After more than a century’s absence, elk will soon be roaming across West Virginia once again. The state’s Department of Natural Resources received approval Friday from the U.S. Forest Service to take 20 elk from Kentucky’s Land Between the Lakes Recreation Area and transplant them to West Virginia.

According to West Virginia Metro News, the elk—ten bulls and ten cows—will be moved to Logan County’s Tomblin Wildlife Management Area to recover from their lengthy trip. Following that they will be released and allowed to roam wherever they choose.

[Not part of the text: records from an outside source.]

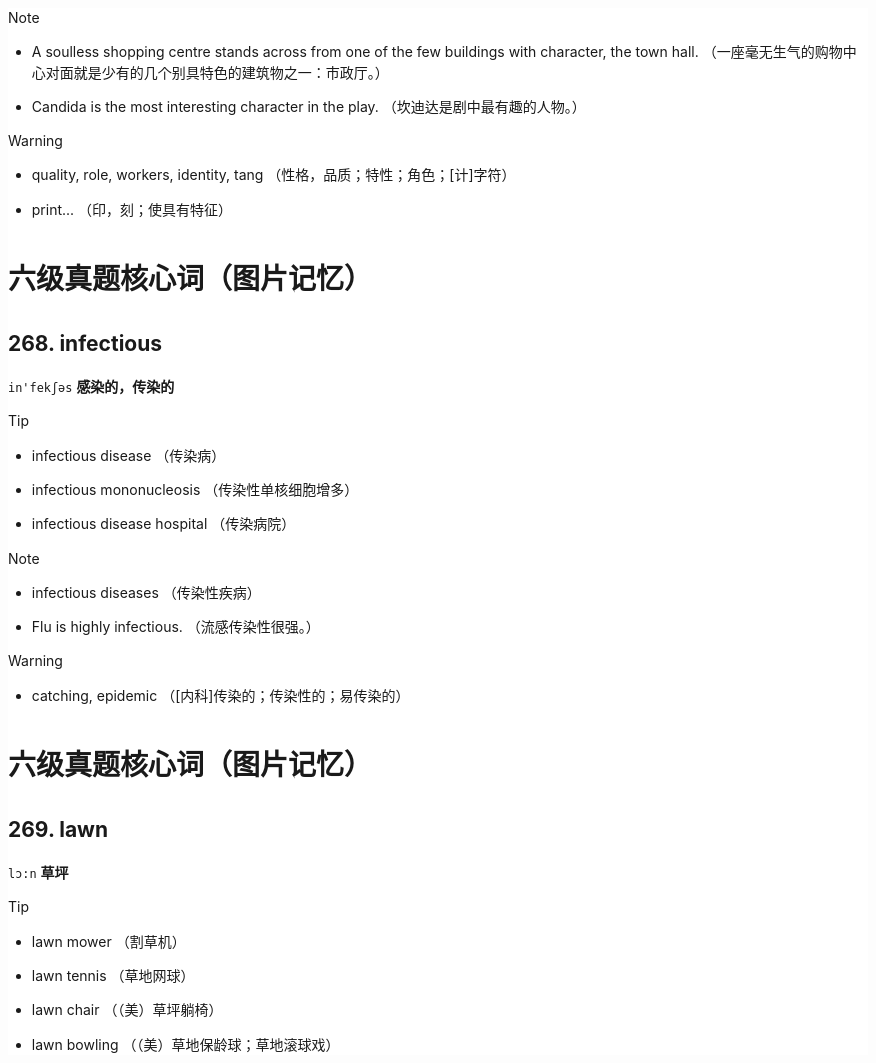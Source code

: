 > [!NOTE]
>
> - A soulless shopping centre stands across from one of the few buildings with character, the town hall. （一座毫无生气的购物中心对面就是少有的几个别具特色的建筑物之一：市政厅。）
>
> - Candida is the most interesting character in the play. （坎迪达是剧中最有趣的人物。）
>

> [!WARNING]
>
> - quality, role, workers, identity, tang （性格，品质；特性；角色；[计]字符）
>
> - print... （印，刻；使具有特征）
>

# 六级真题核心词（图片记忆）

## 268. infectious

`in'fekʃəs`  **感染的，传染的**

> [!TIP]
>
> - infectious disease （传染病）
>
> - infectious mononucleosis （传染性单核细胞增多）
>
> - infectious disease hospital （传染病院）
>

> [!NOTE]
>
> - infectious diseases （传染性疾病）
>
> - Flu is highly infectious. （流感传染性很强。）
>

> [!WARNING]
>
> - catching, epidemic （[内科]传染的；传染性的；易传染的）
>

# 六级真题核心词（图片记忆）

## 269. lawn

`lɔ:n`  **草坪**

> [!TIP]
>
> - lawn mower （割草机）
>
> - lawn tennis （草地网球）
>
> - lawn chair （（美）草坪躺椅）
>
> - lawn bowling （（美）草地保龄球；草地滚球戏）
>
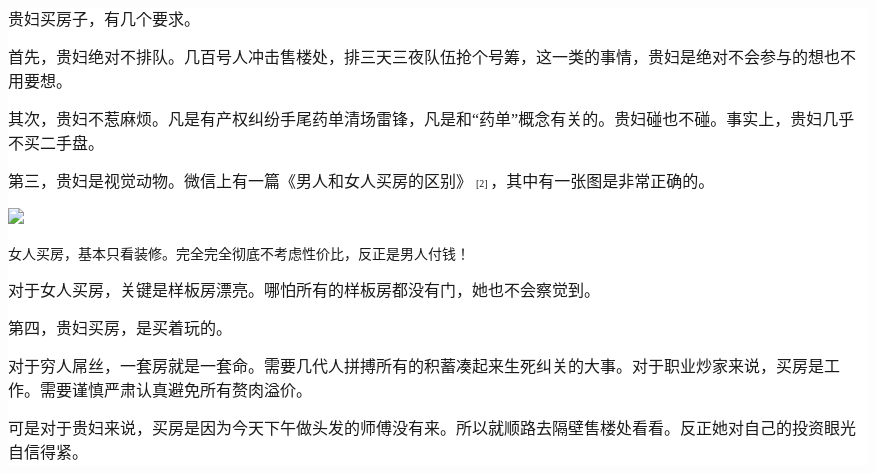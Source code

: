 <span style="font-size:16px;line-height:150%;font-family:楷体">
          贵妇买房子，有几个要求。
         </span>
</p>
<p style="line-height:150%">
<span style="font-size:16px;line-height:150%;font-family:楷体">
          首先，贵妇绝对不排队。几百号人冲击售楼处，排三天三夜队伍抢个号筹，这一类的事情，贵妇是绝对不会参与的想也不用要想。
         </span>
</p>
<p style="line-height:150%">
<span style="font-size:16px;line-height:150%;font-family:楷体">
</span>
</p>
<p style="line-height:150%">
<span style="font-size:16px;line-height:150%;font-family:楷体">
          其次，贵妇不惹麻烦。凡是有产权纠纷手尾药单清场雷锋，凡是和“药单”概念有关的。贵妇碰也不碰。事实上，贵妇几乎不买二手盘。
         </span>
</p>
<p style="line-height:150%">
<span style="font-size:16px;line-height:150%;font-family:楷体">
</span>
</p>
<p style="line-height:150%">
<span style="font-size:16px;line-height:150%;font-family:楷体">
          第三，贵妇是视觉动物。微信上有一篇《男人和女人买房的区别》
          <span style="font-size: 10px; line-height: 150%; font-family: 楷体;">
           [2]
          </span>
          ，其中有一张图是非常正确的。
         </span>
</p>
<p style="line-height:150%">
<img data-ratio="1.2348993288590604" data-s="300,640" data-src="" data-type="png" data-w="447" src="{{ '/img/Ok4hZ0tV6r7PvfvPLKibOjTemefhrcbUdRH4u3YxF72ZuSbk2Zk2Vp1zNBKFcbzYD7e8Nd1R8SNVfxcYkiafCpibA.png' | prepend: site.img | replace: '//','/' }}"/>
<br/>
</p>
<p style="line-height:150%">
<span style="font-family: 楷体; line-height: 150%;">
          女人买房，基本只看装修。完全完全彻底不考虑性价比，反正是男人付钱！
         </span>
</p>
<p style="line-height:150%">
<span style="font-size:16px;line-height:150%;font-family:楷体">
          对于女人买房，关键是样板房漂亮。哪怕所有的样板房都没有门，她也不会察觉到。
         </span>
</p>
<p style="line-height:150%">
<span style="font-size:16px;line-height:150%;font-family:楷体">
</span>
</p>
<p style="line-height:150%">
<span style="font-size:16px;line-height:150%;font-family:楷体">
          第四，贵妇买房，是买着玩的。
         </span>
</p>
<p style="line-height:150%">
<span style="font-size:16px;line-height:150%;font-family:楷体">
          对于穷人屌丝，一套房就是一套命。需要几代人拼搏所有的积蓄凑起来生死纠关的大事。对于职业炒家来说，买房是工作。需要谨慎严肃认真避免所有赘肉溢价。
         </span>
</p>
<p style="line-height:150%">
<span style="font-size:16px;line-height:150%;font-family:楷体">
          可是对于贵妇来说，买房是因为今天下午做头发的师傅没有来。所以就顺路去隔壁售楼处看看。反正她对自己的投资眼光自信得紧。
         </span>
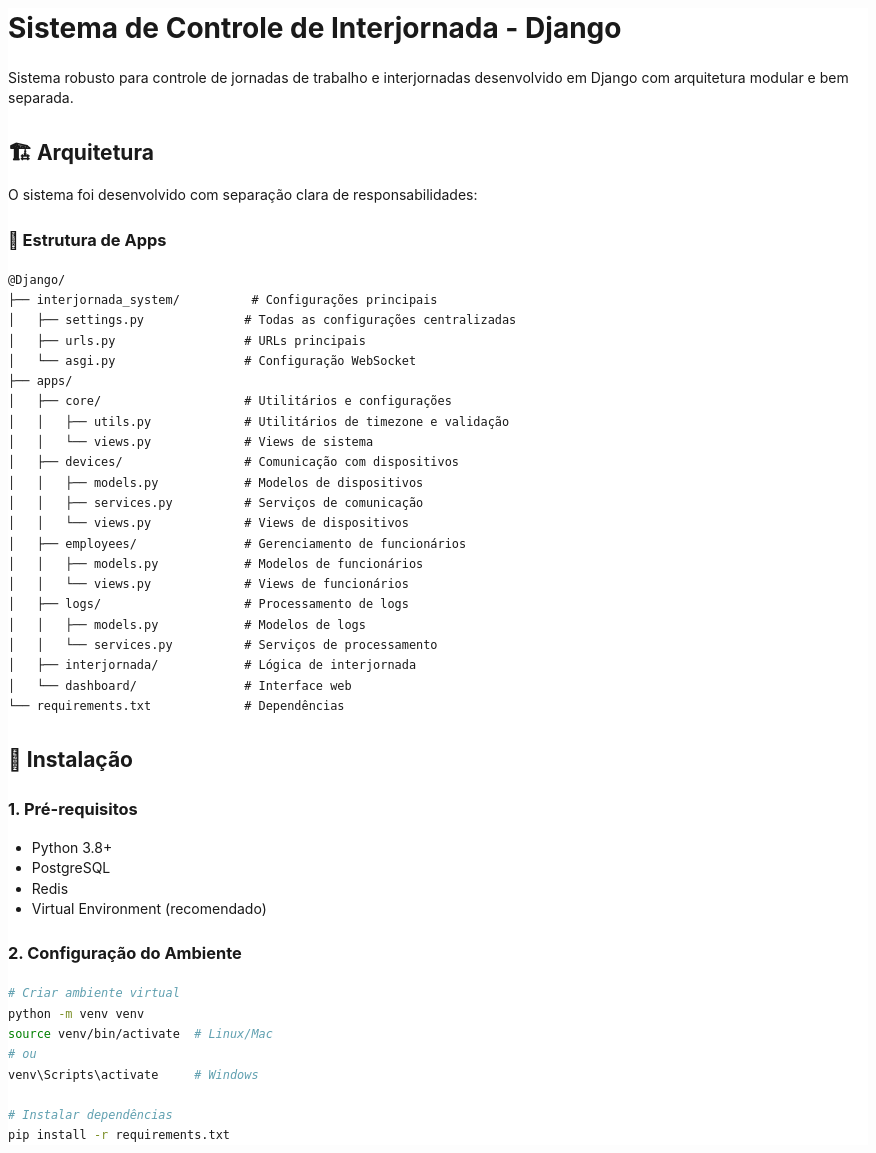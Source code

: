 # Sistema de Controle de Interjornada - Django

Sistema robusto para controle de jornadas de trabalho e interjornadas desenvolvido em Django com arquitetura modular e bem separada.

## 🏗️ Arquitetura

O sistema foi desenvolvido com separação clara de responsabilidades:

### 📁 Estrutura de Apps

```
@Django/
├── interjornada_system/          # Configurações principais
│   ├── settings.py              # Todas as configurações centralizadas
│   ├── urls.py                  # URLs principais
│   └── asgi.py                  # Configuração WebSocket
├── apps/
│   ├── core/                    # Utilitários e configurações
│   │   ├── utils.py             # Utilitários de timezone e validação
│   │   └── views.py             # Views de sistema
│   ├── devices/                 # Comunicação com dispositivos
│   │   ├── models.py            # Modelos de dispositivos
│   │   ├── services.py          # Serviços de comunicação
│   │   └── views.py             # Views de dispositivos
│   ├── employees/               # Gerenciamento de funcionários
│   │   ├── models.py            # Modelos de funcionários
│   │   └── views.py             # Views de funcionários
│   ├── logs/                    # Processamento de logs
│   │   ├── models.py            # Modelos de logs
│   │   └── services.py          # Serviços de processamento
│   ├── interjornada/            # Lógica de interjornada
│   └── dashboard/               # Interface web
└── requirements.txt             # Dependências
```

## 🚀 Instalação

### 1. Pré-requisitos

- Python 3.8+
- PostgreSQL
- Redis
- Virtual Environment (recomendado)

### 2. Configuração do Ambiente

```bash
# Criar ambiente virtual
python -m venv venv
source venv/bin/activate  # Linux/Mac
# ou
venv\Scripts\activate     # Windows

# Instalar dependências
pip install -r requirements.txt
```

West Virginia originally hoped to acquire elk from eastern Kentucky, right across the state line, but those elk were already spoken for in other reintroduction efforts. The Mountain State may eventually get some of those elk, but for now western Kentucky’s Land Between the Lakes herd will act as the seed stock.

“Originally they came from Elk Island National Park in Canada and they’ve been down there for a while,” said Chris Ryan, a biologist with West Virginia’s DNR. “They’ve been used to stock elk in the Great Smoky Mountains National Park in North Carolina and the Cumberland Mountains in Tennessee. They’ve been used as a ‘seed source’ for a couple of different areas.”

Testing for diseases like chronic wasting disease will take place before the elk are moved across state lines, putting their arrival sometime in December or early January. Additional stocking efforts are already expected for the future.

Elk were once plentiful in West Virginia, as they were across most of the Lower 48. Their numbers steadily declined when Europeans arrived on the continent, continued to dwindle into the 1800s, and by 1875 were completely extirpated from the state. A reintroduction effort was attempted in 1913 with 50 elk taken from Yellowstone National Park, but the herd never established itself.

The idea of reintroduction was revisited in 1972. Following the successes of Pennsylvania’s and Virginia’s herds, West Virginia conducted a feasibility study to test whether conditions were adequate for elk to return. At that time the state determined there wasn’t adequate habitat to support the herd, competition from other species and the risk of disease were too high, and the potential for crop damage to surrounding farmland was too risky.